Türk Kızılay, deprem bölgesinden gelen yaklaşık 80 öğrenciyi Ankara Çamkoru’da düzenlediği Gençlik Kampı’nda ağırladı.
Türk Kızılay, gençlerin dayanışma ve yardımlaşma duygularını, gönüllülük bilincini ve bireysel yeteneklerini geliştirmek üzere 1936 yılından bu yana düzenlediği gençlik kamplarıyla binlerce gence ulaşıyor. Türkiye’nin dört bir yanından gençlerin ağırlandığı kamplarda son 2 yıldır deprem bölgesinden gelen depremzede öğrencilere öncelik veriliyor. Yaz boyunca İstanbul’da Heybeliada, Ankara’da ise Çamkoru’da düzenlenen farklı temalarda kamplar aracılığıyla katılımcılar, farklı aktivitelere katılarak bireysel ve sosyal farkındalıklarını artırmanın yanında Kızılay’ın ulusal ve uluslararası insani yardım çalışmalarını yakından tanıma imkanı elde ediyor.

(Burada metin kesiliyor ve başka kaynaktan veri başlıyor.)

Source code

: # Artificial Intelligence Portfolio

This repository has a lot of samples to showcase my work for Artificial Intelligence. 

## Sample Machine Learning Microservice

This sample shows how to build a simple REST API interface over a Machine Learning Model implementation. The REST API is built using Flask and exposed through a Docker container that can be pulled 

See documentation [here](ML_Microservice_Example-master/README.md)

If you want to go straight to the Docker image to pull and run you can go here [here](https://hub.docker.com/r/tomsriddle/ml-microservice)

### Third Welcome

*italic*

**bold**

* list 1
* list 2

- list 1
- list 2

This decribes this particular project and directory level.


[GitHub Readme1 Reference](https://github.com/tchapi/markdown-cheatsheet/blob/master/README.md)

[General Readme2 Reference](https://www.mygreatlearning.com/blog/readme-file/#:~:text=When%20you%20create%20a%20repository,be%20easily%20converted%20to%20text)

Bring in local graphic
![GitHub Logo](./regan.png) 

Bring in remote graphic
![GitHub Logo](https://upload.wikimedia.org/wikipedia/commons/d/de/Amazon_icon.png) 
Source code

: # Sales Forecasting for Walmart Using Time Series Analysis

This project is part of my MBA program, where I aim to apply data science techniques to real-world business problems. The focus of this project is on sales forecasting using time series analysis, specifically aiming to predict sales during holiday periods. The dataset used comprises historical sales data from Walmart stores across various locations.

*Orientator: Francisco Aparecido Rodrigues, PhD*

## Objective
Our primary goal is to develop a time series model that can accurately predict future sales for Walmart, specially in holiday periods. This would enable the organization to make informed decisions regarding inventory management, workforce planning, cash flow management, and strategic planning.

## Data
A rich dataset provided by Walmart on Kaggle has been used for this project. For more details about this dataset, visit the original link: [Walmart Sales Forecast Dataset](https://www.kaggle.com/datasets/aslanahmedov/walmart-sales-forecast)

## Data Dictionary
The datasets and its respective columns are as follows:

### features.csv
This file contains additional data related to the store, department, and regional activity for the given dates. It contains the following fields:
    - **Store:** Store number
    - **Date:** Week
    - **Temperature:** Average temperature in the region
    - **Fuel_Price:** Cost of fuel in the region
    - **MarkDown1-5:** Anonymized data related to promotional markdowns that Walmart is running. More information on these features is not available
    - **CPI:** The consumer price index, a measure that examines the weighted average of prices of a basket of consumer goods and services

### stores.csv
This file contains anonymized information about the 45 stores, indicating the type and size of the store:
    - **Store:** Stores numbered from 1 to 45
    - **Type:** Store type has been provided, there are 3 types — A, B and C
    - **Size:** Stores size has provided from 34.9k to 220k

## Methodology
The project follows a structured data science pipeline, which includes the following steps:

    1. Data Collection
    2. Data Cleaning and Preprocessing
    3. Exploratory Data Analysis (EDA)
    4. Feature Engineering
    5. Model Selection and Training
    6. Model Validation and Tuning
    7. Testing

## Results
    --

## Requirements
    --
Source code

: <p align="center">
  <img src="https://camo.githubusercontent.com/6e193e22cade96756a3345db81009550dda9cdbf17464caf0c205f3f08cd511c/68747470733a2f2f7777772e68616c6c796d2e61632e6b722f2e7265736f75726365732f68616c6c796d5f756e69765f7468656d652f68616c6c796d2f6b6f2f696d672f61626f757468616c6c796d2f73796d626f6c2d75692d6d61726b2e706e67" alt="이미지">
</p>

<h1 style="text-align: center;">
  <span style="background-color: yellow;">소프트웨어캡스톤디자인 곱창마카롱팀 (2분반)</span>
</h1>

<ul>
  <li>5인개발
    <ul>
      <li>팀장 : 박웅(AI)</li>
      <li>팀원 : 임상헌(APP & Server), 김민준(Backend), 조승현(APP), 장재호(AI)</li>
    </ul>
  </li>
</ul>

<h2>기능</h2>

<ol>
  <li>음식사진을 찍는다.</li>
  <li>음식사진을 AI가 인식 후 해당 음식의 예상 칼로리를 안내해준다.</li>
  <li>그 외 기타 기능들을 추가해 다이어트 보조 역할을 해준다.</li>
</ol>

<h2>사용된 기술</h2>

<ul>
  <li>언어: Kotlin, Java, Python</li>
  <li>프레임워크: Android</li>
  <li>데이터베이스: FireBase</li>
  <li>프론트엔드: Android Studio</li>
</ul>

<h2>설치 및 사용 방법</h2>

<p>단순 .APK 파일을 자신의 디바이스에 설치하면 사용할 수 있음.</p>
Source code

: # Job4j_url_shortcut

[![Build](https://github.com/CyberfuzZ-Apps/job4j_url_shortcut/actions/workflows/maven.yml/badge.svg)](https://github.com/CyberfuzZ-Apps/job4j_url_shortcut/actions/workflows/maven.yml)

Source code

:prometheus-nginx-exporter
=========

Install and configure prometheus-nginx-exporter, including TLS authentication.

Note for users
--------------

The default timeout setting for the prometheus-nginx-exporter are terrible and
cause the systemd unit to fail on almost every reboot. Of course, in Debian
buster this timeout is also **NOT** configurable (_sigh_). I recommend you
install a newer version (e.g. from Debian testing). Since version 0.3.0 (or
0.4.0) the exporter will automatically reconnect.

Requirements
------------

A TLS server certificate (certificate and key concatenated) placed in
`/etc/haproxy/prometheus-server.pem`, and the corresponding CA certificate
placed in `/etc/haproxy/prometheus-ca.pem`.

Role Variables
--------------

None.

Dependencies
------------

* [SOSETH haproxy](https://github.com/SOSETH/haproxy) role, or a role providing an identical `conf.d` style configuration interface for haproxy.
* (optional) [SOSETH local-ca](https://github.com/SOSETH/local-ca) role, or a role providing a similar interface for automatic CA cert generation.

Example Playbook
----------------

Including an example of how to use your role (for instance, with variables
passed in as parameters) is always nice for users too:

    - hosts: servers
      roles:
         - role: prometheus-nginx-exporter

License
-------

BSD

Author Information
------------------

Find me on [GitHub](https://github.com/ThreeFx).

Bu çerçevesinde 25-31 Ağustos tarihlerinde Çamkoru’da düzenlenen “Tekstil Üretim ve Tasarım” temalı kampa Adana, Adıyaman ve Osmaniye’den yaklaşık 80 depremzede kız öğrenci katıldı. Kamp boyunca el sanatları ve tasarım atölyelerinin yanı sıra afet ve ilk yardım eğitimleri alan öğrenciler, spor, müzik ve drama etkinliklerine katıldı; şehir gezileriyle Anıtkabir ve Millet Kütüphanesi’ni ziyaret etti. Program kapsamında, el işi üretimleriyle kendi markasını kuran ve 436 ev kadınına ulaşan girişimci Dilek Yıldırım da öğrencilerle bir araya geldi. Aynı zamanda Kızılay’ın “Bir Damlacık Hikayesi” projesinde kullanılan kan damlası örgülerinin de tasarımcısı olan Yıldırım, hemşirelikten girişimciliğe uzanan kariyer yolculuğunu paylaşarak öğrencilerin sorularını yanıtladı.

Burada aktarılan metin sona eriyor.